Jim Auld [00:07:21] A thing that a lot of folk have said to me since last year is, a bit like Prince Philip, "I didn't want any fuss. I wanted a small funeral," or, "my father wanted a small funeral," "my wife wanted a small funeral, and basically they've got what they wanted. It's not what we wanted." And a lot of families have said to me afterwards, "when my time comes, I want exactly the same for me. I don't want a big funeral. It was far more intimate, allowed us to grieve better, because we were amongst family and friends, so we didn't have to worry about keeping a stiff upper lip." And I think the communication side of things is certainly helping.

Jim Auld [00:08:00] Unfortunately, our local crematorium doesn't have a webcasting facility. We've got a company that comes in and actually films the funeral for us at a cost, and within a couple of hours send out an editable funeral service. And that suits very well for people, particularly perhaps overseas, and it's also a memento.

Jim Auld [00:08:21] One thing that we're finding in a lot of people has been holding a particular route for the cortege to pass. And that way people can stand and show their respects. We went via one of our care homes other week there. The lady was enormously popular and the home actually said, "do you think you could drive the hearse by the home, so that the staff, ok the residents couldn't get out to the streets, but as many of the staff, whether on duty or not, could be there." And there must be about 30 staff stood outside the care home at a social distance. And it was lovely.

Malcolm Flanders [00:08:52] Okay, Jim, thank you. Sandra, if we step back from the pandemic then, for the moment, from the church's perspective, how do you find the working relationship with funeral directors? Do you work well together? And is there any scope to work more closely? And does it vary from place to place?

Sandra Miller [00:09:10] Well, the last part is the easiest one to answer, because it absolutely varies from place to place, because as I often say, when I'm doing training with clergy, is there's a spectrum of behaviour; vicars who are really brilliant at what they do and there are funeral director who are really brilliant at what they do. Equally, there are vicars who are not very good and, you know, surprise, surprise there are funeral director who are not very good. And in between there's most of us trying to do the best that we can. And one of the things we talk about a lot is finding our common ground, which is serving the bereaved in our community and respecting one another's role in that.

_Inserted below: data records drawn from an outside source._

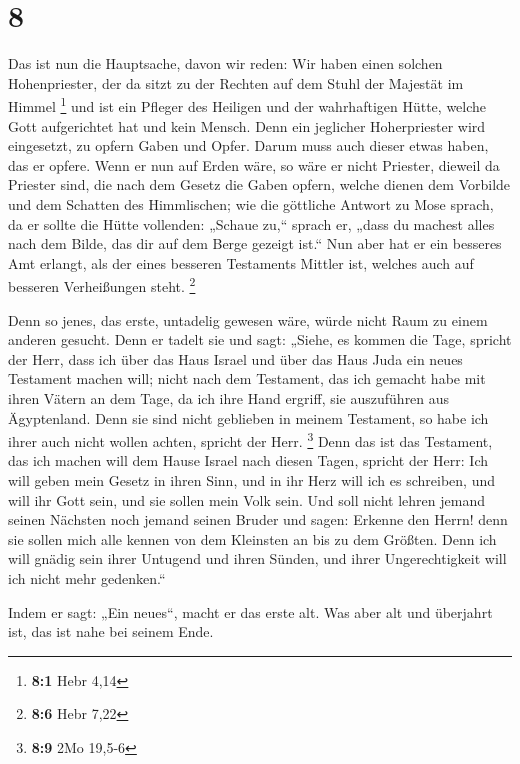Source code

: \hypertarget{section-7}{%
\section{8}\label{section-7}}

 Das ist nun die Hauptsache, davon wir reden: Wir haben
einen solchen Hohenpriester, der da sitzt zu der Rechten auf dem Stuhl
der Majestät im Himmel \footnote{\textbf{8:1} Hebr 4,14} 
und ist ein Pfleger des Heiligen und der wahrhaftigen Hütte, welche Gott
aufgerichtet hat und kein Mensch.  Denn ein jeglicher
Hoherpriester wird eingesetzt, zu opfern Gaben und Opfer. Darum muss
auch dieser etwas haben, das er opfere.  Wenn er nun auf
Erden wäre, so wäre er nicht Priester, dieweil da Priester sind, die
nach dem Gesetz die Gaben opfern,  welche dienen dem
Vorbilde und dem Schatten des Himmlischen; wie die göttliche Antwort zu
Mose sprach, da er sollte die Hütte vollenden: „Schaue zu,`` sprach er,
„dass du machest alles nach dem Bilde, das dir auf dem Berge gezeigt
ist.``  Nun aber hat er ein besseres Amt erlangt, als der
eines besseren Testaments Mittler ist, welches auch auf besseren
Verheißungen steht. \footnote{\textbf{8:6} Hebr 7,22}

 Denn so jenes, das erste, untadelig gewesen wäre, würde
nicht Raum zu einem anderen gesucht.  Denn er tadelt sie
und sagt: „Siehe, es kommen die Tage, spricht der Herr, dass ich über
das Haus Israel und über das Haus Juda ein neues Testament machen will;
 nicht nach dem Testament, das ich gemacht habe mit ihren
Vätern an dem Tage, da ich ihre Hand ergriff, sie auszuführen aus
Ägyptenland. Denn sie sind nicht geblieben in meinem Testament, so habe
ich ihrer auch nicht wollen achten, spricht der Herr. \footnote{\textbf{8:9}
  2Mo 19,5-6}  Denn das ist das Testament, das ich machen
will dem Hause Israel nach diesen Tagen, spricht der Herr: Ich will
geben mein Gesetz in ihren Sinn, und in ihr Herz will ich es schreiben,
und will ihr Gott sein, und sie sollen mein Volk sein. 
Und soll nicht lehren jemand seinen Nächsten noch jemand seinen Bruder
und sagen: Erkenne den Herrn! denn sie sollen mich alle kennen von dem
Kleinsten an bis zu dem Größten.  Denn ich will gnädig
sein ihrer Untugend und ihren Sünden, und ihrer Ungerechtigkeit will ich
nicht mehr gedenken.``

 Indem er sagt: „Ein neues``, macht er das erste alt. Was
aber alt und überjahrt ist, das ist nahe bei seinem Ende.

Sandra Miller [00:09:45] So, yeah, absolutely. The space to improve that, space to value one another, to work together, to do just that, to serve bereaved families. And relationship is everything on this, so we encourage clergy a lot to make good relationship with funeral directors. Sometimes we say, especially like you mentioned earlier, there's hard funerals; the funeral of a child, a funeral of a young mum. There's only one other person who knows, apart of the family itself, who've been through that, leading that occasion; the funeral directors and the ministers, support one another and be kind to each other. And I also say to churches pray for your funeral directors, and I also encourage them to take cake round as well in my training, and be nice.

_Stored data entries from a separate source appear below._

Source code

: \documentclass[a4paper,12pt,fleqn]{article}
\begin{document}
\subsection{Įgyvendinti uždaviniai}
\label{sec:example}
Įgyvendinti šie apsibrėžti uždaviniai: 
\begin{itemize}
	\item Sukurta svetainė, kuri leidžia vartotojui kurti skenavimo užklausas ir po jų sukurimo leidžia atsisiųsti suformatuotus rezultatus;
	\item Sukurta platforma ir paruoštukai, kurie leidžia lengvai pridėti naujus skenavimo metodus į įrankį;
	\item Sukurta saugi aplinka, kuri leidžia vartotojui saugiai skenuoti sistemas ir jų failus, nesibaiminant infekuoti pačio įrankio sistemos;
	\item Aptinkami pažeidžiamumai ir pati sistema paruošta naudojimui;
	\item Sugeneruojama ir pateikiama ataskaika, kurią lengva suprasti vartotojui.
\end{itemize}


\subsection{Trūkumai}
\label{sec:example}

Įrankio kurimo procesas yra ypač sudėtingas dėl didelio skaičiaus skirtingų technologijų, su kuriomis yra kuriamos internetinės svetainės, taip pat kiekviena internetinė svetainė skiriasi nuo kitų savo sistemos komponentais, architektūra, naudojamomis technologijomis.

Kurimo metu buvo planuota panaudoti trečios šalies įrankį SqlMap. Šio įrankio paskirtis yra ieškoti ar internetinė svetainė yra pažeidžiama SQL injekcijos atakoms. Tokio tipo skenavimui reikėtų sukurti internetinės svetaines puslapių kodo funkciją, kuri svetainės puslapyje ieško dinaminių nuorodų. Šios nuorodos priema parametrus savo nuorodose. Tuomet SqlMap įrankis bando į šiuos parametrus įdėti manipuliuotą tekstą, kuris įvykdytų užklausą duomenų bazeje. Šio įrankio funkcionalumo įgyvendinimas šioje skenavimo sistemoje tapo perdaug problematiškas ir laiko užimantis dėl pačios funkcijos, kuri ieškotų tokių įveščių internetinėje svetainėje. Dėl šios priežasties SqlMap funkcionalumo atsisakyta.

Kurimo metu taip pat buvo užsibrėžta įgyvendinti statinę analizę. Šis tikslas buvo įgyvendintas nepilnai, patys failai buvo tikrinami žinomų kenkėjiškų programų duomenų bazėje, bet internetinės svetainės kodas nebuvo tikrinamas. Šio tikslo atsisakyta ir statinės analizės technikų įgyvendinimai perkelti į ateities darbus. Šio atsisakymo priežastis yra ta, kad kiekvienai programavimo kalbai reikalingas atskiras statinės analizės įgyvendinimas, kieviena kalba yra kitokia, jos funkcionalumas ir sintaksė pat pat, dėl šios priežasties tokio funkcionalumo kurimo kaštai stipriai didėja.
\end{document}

Malcolm Flanders [00:10:28] Thank you, Sandra. And so Jim, it's funny, a theme of teamwork there comes to mind in making these arrangements. So what about your perspective, on how you work day to day with the church?

Jim Auld [00:10:39] I have a very good relationship with all the clergy in our local area, whether it be Church of Scotland, United Reformed, the Scottish Episcopal Church, Roman Catholic Church, a great rapport, Baptists. And I think it's because we work as a team, and I always say to families, "we're all part of small cogs in a giant wheel and for it all to work perfectly, all the cogs need to run together." Like when we're planning a day for the funeral, we need to make sure that the minister's available, not just the cemetery, the crematorium. So I would never book a funeral without having clearance from the clergy, unless I particularly knew their diary. And there's a couple of ministers that I know their diary fairly well.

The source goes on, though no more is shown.